Council puts the brakes on scooter rage
On a cold and wet Wednesday afternoon, The Northern Star expected it would be a challenge to find a scooter driver, but within seconds we spotted Beryl Anders, and moments after that we spotted another five scooters driving by.
Beryl's daughter bought the scooter for her after she had a heart attack and two strokes and decided it wasn't safe for Beryl to drive a car anymore.
"I love it, I'd be lost without it," Beryl said.
Ballina Shire Council has recognised scooters are becoming increasingly popular with the elderly, but they have caused some problems with other pedestrians.
It's called 'scooter rage', and yesterday the council's road safety and community education officer, Natalie Chapman, ran a free scooter safety workshop to address the problem.
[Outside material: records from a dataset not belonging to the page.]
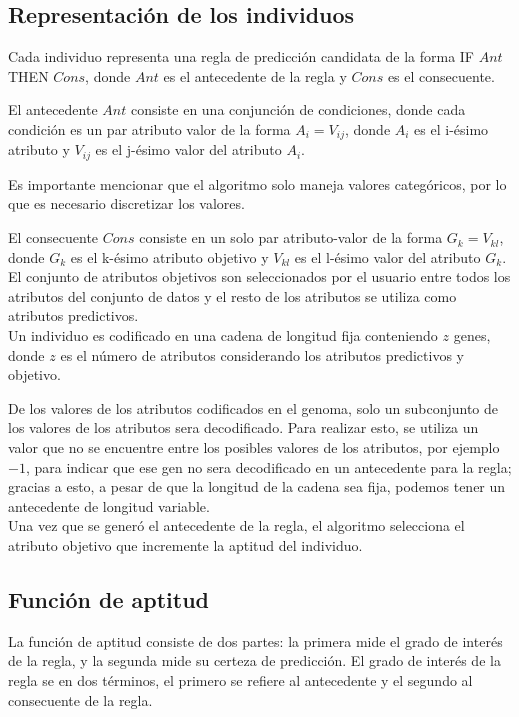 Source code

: \subsection{Representación de los individuos}

Cada individuo representa una regla de predicción candidata de la forma IF $Ant$ THEN $Cons$, donde $Ant$ es el antecedente de la regla y $Cons$ es el consecuente.

El antecedente $Ant$ consiste en una conjunción de condiciones, donde cada condición es un par atributo valor de la forma $A_i = V_{ij}$, donde $A_i$ es el i-ésimo atributo y $V_{ij}$ es el j-ésimo valor del atributo $A_i$.

Es importante mencionar que el algoritmo solo maneja valores categóricos, por lo que es necesario discretizar los valores.

El consecuente $Cons$ consiste en un solo par atributo-valor de la forma $G_k = V_{kl}$, donde $G_k$ es el k-ésimo atributo objetivo y $V_{kl}$ es el l-ésimo valor del atributo $G_k$. El conjunto de atributos objetivos son seleccionados por el usuario entre todos los atributos del conjunto de datos y el resto de los atributos se utiliza como atributos predictivos.
\\
Un individuo es codificado en una cadena de longitud fija conteniendo $z$ genes, donde $z$ es el número de atributos considerando los atributos predictivos y objetivo.

De los valores de los atributos codificados en el genoma, solo un subconjunto de los valores de los atributos sera decodificado. Para realizar esto, se utiliza un valor que no se encuentre entre los posibles valores de los atributos, por ejemplo $-1$, para indicar que ese gen no sera decodificado en un antecedente para la regla; gracias a esto, a pesar de que la longitud de la cadena sea fija, podemos tener un antecedente de longitud variable.
\\
Una vez que se generó el antecedente de la regla, el algoritmo selecciona el atributo objetivo que incremente la aptitud del individuo.

\subsection{Función de aptitud}

La función de aptitud consiste de dos partes: la primera mide el grado de interés de la regla, y la segunda mide su certeza de predicción. El grado de interés de la regla se en dos términos, el primero se refiere al antecedente y el segundo al consecuente de la regla.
"Ballina is very popular for scooter users and you don't have to pass a licence test to drive one," she said.
"We started this initiative to make sure people are educated and know what they are doing."
The workshop included presentations by the police on the rights and responsibilities of scooter drivers, who are
classified as pedestrians.
There was also an occupational therapist who talked about the skills needed to judge distances and traffic speeds, and how to handle the controls.
If it hadn't been for the rain, Natalie would have had the scooter drivers out in the car park doing figure eights and circuits between witches' hats.
Ms Chapman hopes the course will be held annually.